_ABOUT THIS TASK_
Omit every picture and return the rest of the data unaltered.
*** Opening of DATA TO EXAMINE ***
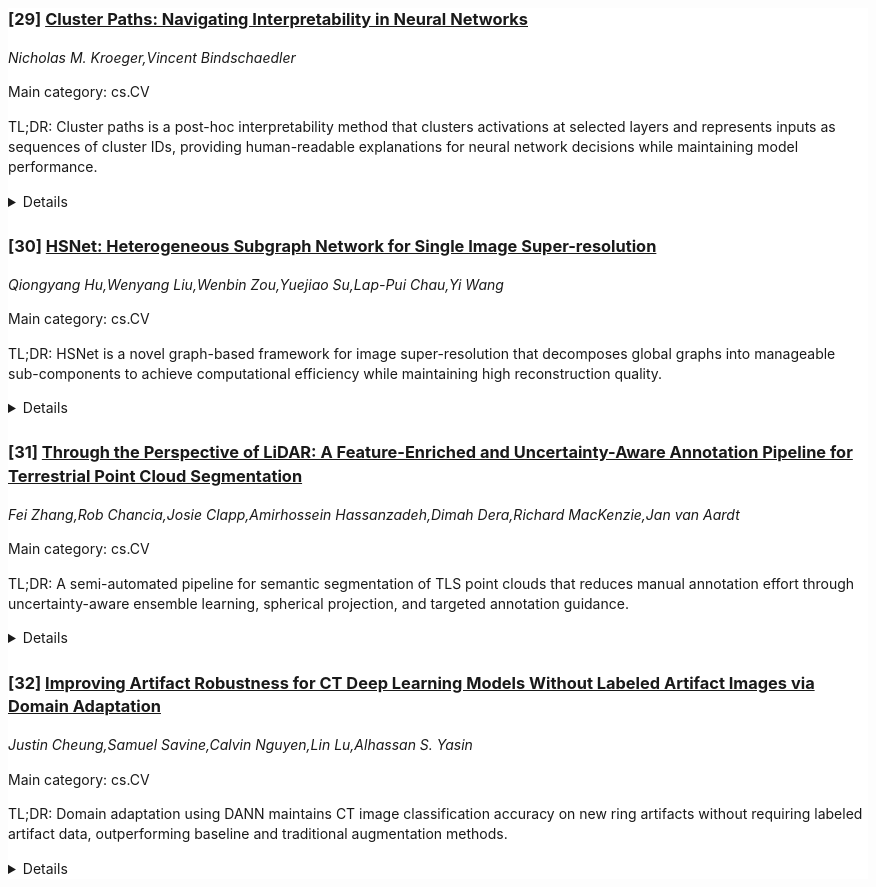
### [29] [Cluster Paths: Navigating Interpretability in Neural Networks](https://arxiv.org/abs/2510.06541)
*Nicholas M. Kroeger,Vincent Bindschaedler*

Main category: cs.CV

TL;DR: Cluster paths is a post-hoc interpretability method that clusters activations at selected layers and represents inputs as sequences of cluster IDs, providing human-readable explanations for neural network decisions while maintaining model performance.


<details><summary>Details</summary></details>


### [30] [HSNet: Heterogeneous Subgraph Network for Single Image Super-resolution](https://arxiv.org/abs/2510.06564)
*Qiongyang Hu,Wenyang Liu,Wenbin Zou,Yuejiao Su,Lap-Pui Chau,Yi Wang*

Main category: cs.CV

TL;DR: HSNet is a novel graph-based framework for image super-resolution that decomposes global graphs into manageable sub-components to achieve computational efficiency while maintaining high reconstruction quality.


<details><summary>Details</summary></details>


### [31] [Through the Perspective of LiDAR: A Feature-Enriched and Uncertainty-Aware Annotation Pipeline for Terrestrial Point Cloud Segmentation](https://arxiv.org/abs/2510.06582)
*Fei Zhang,Rob Chancia,Josie Clapp,Amirhossein Hassanzadeh,Dimah Dera,Richard MacKenzie,Jan van Aardt*

Main category: cs.CV

TL;DR: A semi-automated pipeline for semantic segmentation of TLS point clouds that reduces manual annotation effort through uncertainty-aware ensemble learning, spherical projection, and targeted annotation guidance.


<details><summary>Details</summary></details>


### [32] [Improving Artifact Robustness for CT Deep Learning Models Without Labeled Artifact Images via Domain Adaptation](https://arxiv.org/abs/2510.06584)
*Justin Cheung,Samuel Savine,Calvin Nguyen,Lin Lu,Alhassan S. Yasin*

Main category: cs.CV

TL;DR: Domain adaptation using DANN maintains CT image classification accuracy on new ring artifacts without requiring labeled artifact data, outperforming baseline and traditional augmentation methods.


<details><summary>Details</summary></details>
*** Close of DATA TO EXAMINE ***
_COMPLETED EXERCISE_
### [29] [Cluster Paths: Navigating Interpretability in Neural Networks](https://arxiv.org/abs/2510.06541)
*Nicholas M. Kroeger,Vincent Bindschaedler*

Main category: cs.CV

TL;DR: Cluster paths is a post-hoc interpretability method that clusters activations at selected layers and represents inputs as sequences of cluster IDs, providing human-readable explanations for neural network decisions while maintaining model performance.


<details><summary>Details</summary></details>


### [30] [HSNet: Heterogeneous Subgraph Network for Single Image Super-resolution](https://arxiv.org/abs/2510.06564)
*Qiongyang Hu,Wenyang Liu,Wenbin Zou,Yuejiao Su,Lap-Pui Chau,Yi Wang*

Main category: cs.CV

TL;DR: HSNet is a novel graph-based framework for image super-resolution that decomposes global graphs into manageable sub-components to achieve computational efficiency while maintaining high reconstruction quality.


<details><summary>Details</summary></details>


### [31] [Through the Perspective of LiDAR: A Feature-Enriched and Uncertainty-Aware Annotation Pipeline for Terrestrial Point Cloud Segmentation](https://arxiv.org/abs/2510.06582)
*Fei Zhang,Rob Chancia,Josie Clapp,Amirhossein Hassanzadeh,Dimah Dera,Richard MacKenzie,Jan van Aardt*

Main category: cs.CV

TL;DR: A semi-automated pipeline for semantic segmentation of TLS point clouds that reduces manual annotation effort through uncertainty-aware ensemble learning, spherical projection, and targeted annotation guidance.


<details><summary>Details</summary></details>


### [32] [Improving Artifact Robustness for CT Deep Learning Models Without Labeled Artifact Images via Domain Adaptation](https://arxiv.org/abs/2510.06584)
*Justin Cheung,Samuel Savine,Calvin Nguyen,Lin Lu,Alhassan S. Yasin*

Main category: cs.CV

TL;DR: Domain adaptation using DANN maintains CT image classification accuracy on new ring artifacts without requiring labeled artifact data, outperforming baseline and traditional augmentation methods.


<details><summary>Details</summary></details>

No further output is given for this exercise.